4 Responses to “The Link Between Dispensationalists and Astrologists”

  1. Matthew Sullivan Says:

    Good Post. I have never really made the connection between the two and it is very intriguing.

  2. Kevin Boeckenstedt Says:

    Dr. Bob - can we also throw in all the preaching that was done in the late 30s and early 40s that Hitler was CLEARLY the Antichrist? Or how about in the 90s during Desert Storm that Hussein was CLEARLY the Antichrist? It seems rather cyclical doesn’t it?

  3. Bill Lewis Says:

    I’m with Kevin… only more so!

    It frequently bewilders me when I ponder how short-sighted we are in the American (and americanized) church. As a history major I learned the value of historical context and primary sources. Since we as a culture (within the Church and without) are largely ignorant of the “big picture” historically, the wheel gets reinvented in the form of supposedly new interpretations of prophecy and - more dangerously - old heresies repackaged to sell books and attract listeners/viewers/conference attenders.

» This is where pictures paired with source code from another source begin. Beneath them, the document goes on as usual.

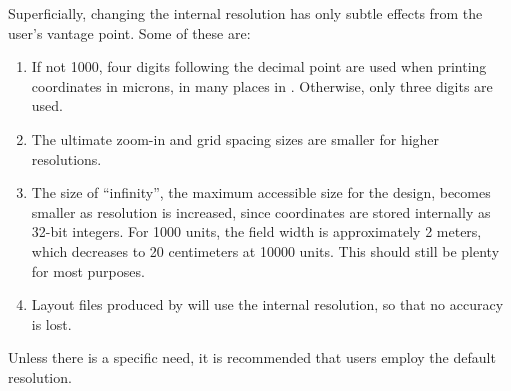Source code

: Superficially, changing the internal resolution has only subtle
effects from the user's vantage point.  Some of these are:

\begin{enumerate}
\item{If not 1000, four digits following the decimal point are used
when printing coordinates in microns, in many places in {\Xic}. 
Otherwise, only three digits are used.}

\item{The ultimate zoom-in and grid spacing sizes are smaller for
higher resolutions.}

\item{The size of ``infinity'', the maximum accessible size for the
design, becomes smaller as resolution is increased, since
coordinates are stored internally as 32-bit integers.  For 1000
units, the field width is approximately 2 meters, which decreases
to 20 centimeters at 10000 units.  This should still be plenty for
most purposes.}

\item{Layout files produced by {\Xic} will use the internal
resolution, so that no accuracy is lost.}
\end{enumerate}

Unless there is a specific need, it is recommended that users employ
the default resolution.

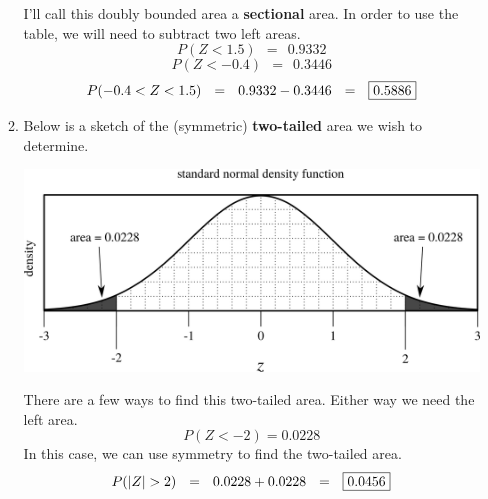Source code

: \documentclass[12pt,letterpaper]{article}
\begin{document}
\begin{enumerate}
\begin{enumerate}
\begin{center}
\end{center}
I'll call this doubly bounded area a {\bf sectional} area. In order to use the table, we will need to subtract two left areas.
$$P(Z<1.5)~~ =~~ 0.9332 $$
$$P(Z<-0.4)~~ =~~ 0.3446 $$
$$P(-0.4 < Z < 1.5)~~ =~~ 0.9332-0.3446 ~~=~~ \fbox{0.5886} $$
\vfill
\item Below is a sketch of the (symmetric) {\bf two-tailed} area we wish to determine.
\begin{center}
\includegraphics[scale=0.8]{figures/hw3p1d.png}
\end{center}
There are a few ways to find this two-tailed area. Either way we need the left area.
$$P(Z<-2) = 0.0228 $$
In this case, we can use symmetry to find the two-tailed area.
$$P(|Z|>2) ~~=~~ 0.0228+0.0228 ~~=~~ \fbox{0.0456} $$
\vfill
\end{enumerate}


\end{enumerate}
\end{document}
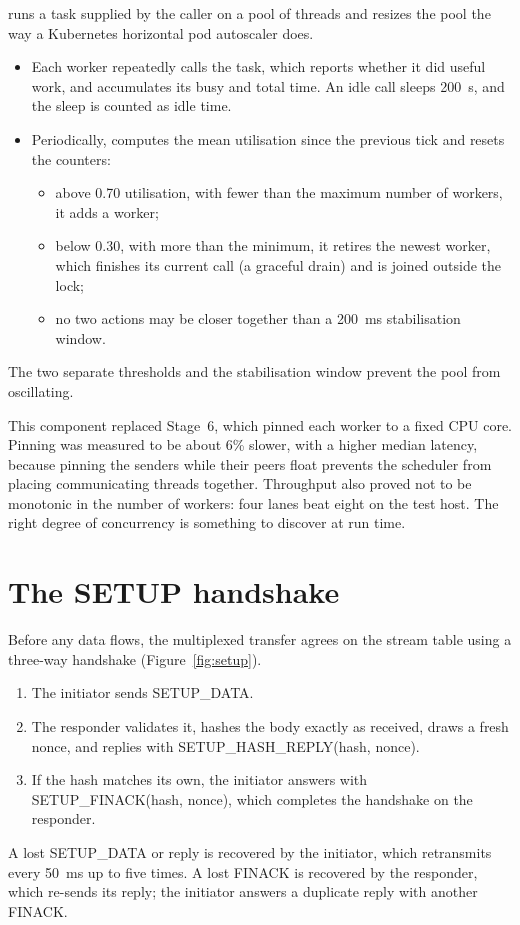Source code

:  runs a task supplied by the caller on a pool of threads and resizes the pool the way a
Kubernetes horizontal pod autoscaler does.
\begin{itemize}
  \item Each worker repeatedly calls the task, which reports whether it did useful work, and accumulates its
    busy and total time. An idle call sleeps 200~\textmu s, and the sleep is counted as idle time.
  \item Periodically,  computes the mean utilisation since the previous tick and resets the
    counters:
    \begin{itemize}
      \item above 0.70 utilisation, with fewer than the maximum number of workers, it adds a worker;
      \item below 0.30, with more than the minimum, it retires the newest worker, which finishes its current
        call (a graceful drain) and is joined outside the lock;
      \item no two actions may be closer together than a 200~ms stabilisation window.
    \end{itemize}
\end{itemize}
The two separate thresholds and the stabilisation window prevent the pool from oscillating.

This component replaced Stage~6, which pinned each worker to a fixed CPU core. Pinning was measured to be about
6\% slower, with a higher median latency, because pinning the senders while their peers float prevents the
scheduler from placing communicating threads together. Throughput also proved not to be monotonic in the number
of workers: four lanes beat eight on the test host. The right degree of concurrency is something to discover at
run time.

\section{The SETUP handshake}\label{sec:setup}

Before any data flows, the multiplexed transfer agrees on the stream table using a three-way handshake
(Figure~\ref{fig:setup}).
\begin{enumerate}
  \item The initiator sends SETUP\_DATA.
  \item The responder validates it, hashes the body exactly as received, draws a fresh nonce\vviii, and replies
    with SETUP\_HASH\_REPLY(hash, nonce).
  \item If the hash matches its own, the initiator answers with SETUP\_FINACK(hash, nonce), which completes the
    handshake on the responder.
\end{enumerate}
A lost SETUP\_DATA or reply is recovered by the initiator, which retransmits every 50~ms up to five times. A lost
FINACK is recovered by the responder, which re-sends its reply; the initiator answers a duplicate reply with
another FINACK.

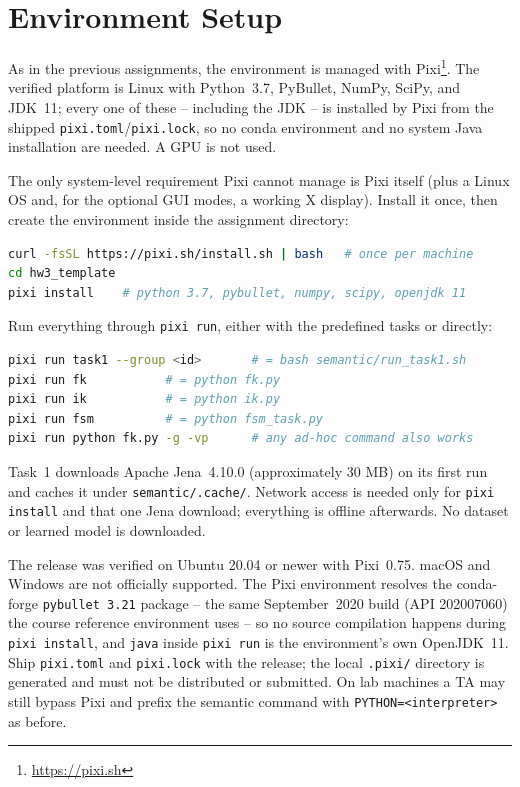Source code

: \documentclass[11pt]{article}
\newcommand{\code}[1]{\nolinkurl{#1}}
\begin{document}
\section{Environment Setup}

As in the previous assignments, the environment is managed with
Pixi\footnote{\url{https://pixi.sh}}. The verified platform is Linux with
Python~3.7, PyBullet, NumPy, SciPy, and JDK~11; every one of these --
including the JDK -- is installed by Pixi from the shipped
\code{pixi.toml}/\code{pixi.lock}, so no conda environment and no system Java
installation are needed. A GPU is not used.

The only system-level requirement Pixi cannot manage is Pixi itself (plus a
Linux OS and, for the optional GUI modes, a working X display). Install it
once, then create the environment inside the assignment directory:

\begin{lstlisting}[language=bash]
curl -fsSL https://pixi.sh/install.sh | bash   # once per machine
cd hw3_template
pixi install    # python 3.7, pybullet, numpy, scipy, openjdk 11
\end{lstlisting}

Run everything through \texttt{pixi run}, either with the predefined tasks or
directly:

\begin{lstlisting}[language=bash]
pixi run task1 --group <id>       # = bash semantic/run_task1.sh
pixi run fk           # = python fk.py
pixi run ik           # = python ik.py
pixi run fsm          # = python fsm_task.py
pixi run python fk.py -g -vp      # any ad-hoc command also works
\end{lstlisting}

Task~1 downloads Apache Jena~4.10.0 (approximately 30 MB) on its first run and
caches it under \code{semantic/.cache/}. Network access is needed only for
\texttt{pixi install} and that one Jena download; everything is offline
afterwards. No dataset or learned model is downloaded.

\begin{tutornote}
The release was verified on Ubuntu 20.04 or newer with Pixi~0.75. macOS and
Windows are not officially supported. The Pixi environment resolves the
conda-forge \code{pybullet 3.21} package -- the same September~2020 build (API
202007060) the course reference environment uses -- so no source compilation
happens during \texttt{pixi install}, and \code{java} inside \texttt{pixi run} is
the environment's own OpenJDK~11. Ship \code{pixi.toml} and \code{pixi.lock}
with the release; the local \code{.pixi/} directory is generated and must not
be distributed or submitted. On lab machines a TA may still bypass Pixi and
prefix the semantic command with \code{PYTHON=<interpreter>} as before.
\end{tutornote}
\end{document}
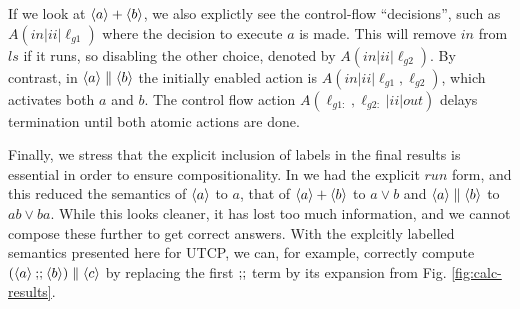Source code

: If we look at $\langle a\rangle + \langle b\rangle$, we also explictly
see the control-flow ``decisions'',
such as $A(in|ii|\ell_{g1})$ where the decision to execute $a$ is made.
This will remove $in$ from $ls$ if it runs,
so disabling the other choice, denoted by $A(in|ii|\ell_{g2})$.
By contrast, in $\langle a\rangle\parallel \langle b\rangle$ the initially enabled
action is $A(in|ii|\ell_{g1},\ell_{g2})$, which activates both $a$ and $b$.
The control flow action $A(\ell_{g1:},\ell_{g2:}|ii|out)$ delays termination
until both atomic actions are done.

Finally,
we stress that the explicit inclusion of labels in the final results
is essential in order to ensure compositionality.
In \cite{conf/tase/BMN16} we had the explicit $run$ form,
and this reduced the semantics of $\langle a\rangle$ to $a$,
that of $\langle a\rangle + \langle b\rangle$ to $a \lor b$
and $\langle a\rangle \parallel \langle b\rangle$ to $ab\lor ba$.
While this looks cleaner, it has lost too much information,
and we cannot compose these further to get correct answers.
With the explcitly labelled semantics presented here for UTCP,
we can, for example, correctly compute $(\langle a\rangle \mathbin{;\!;} \langle b\rangle) \parallel \langle c\rangle$
by replacing the first $\mathbin{;\!;}$ term by its expansion
from Fig. \ref{fig:calc-results}.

    My bewilderment leads me to consider if I am worshiping in truth and proclaiming the “old, old story.” (And it often makes me wish that I could be a fly on the wall in Nicea in 325 or Jerusalem a few hundred years before that…)

  4. Joe Schneider Says:

    What is frightening to me is that some prophesy experts use things like astrology to back up their warped view of The End. One night Sarah and I were watching a prophesy expert on TV, the name escapes me but it was one of the top five most popular, and he was mingling every sort of predictive nonsense. No extra Biblical source was left out including Nostradamus, current news headlines and astrology. This guys sells books and has regular spots on television, misleading countless Christians down a path of insanity. He uses tools of Satan to propagate a bad theology and sells it in the name of Christ.

    Does Revelation 22:18-19 (properly understood and applied) mean anything to these guys when they distort the imagery of Revelation? Oh, wait, they must be too busy misapplying the two verses to scare people from disagreeing with their bad interpretations.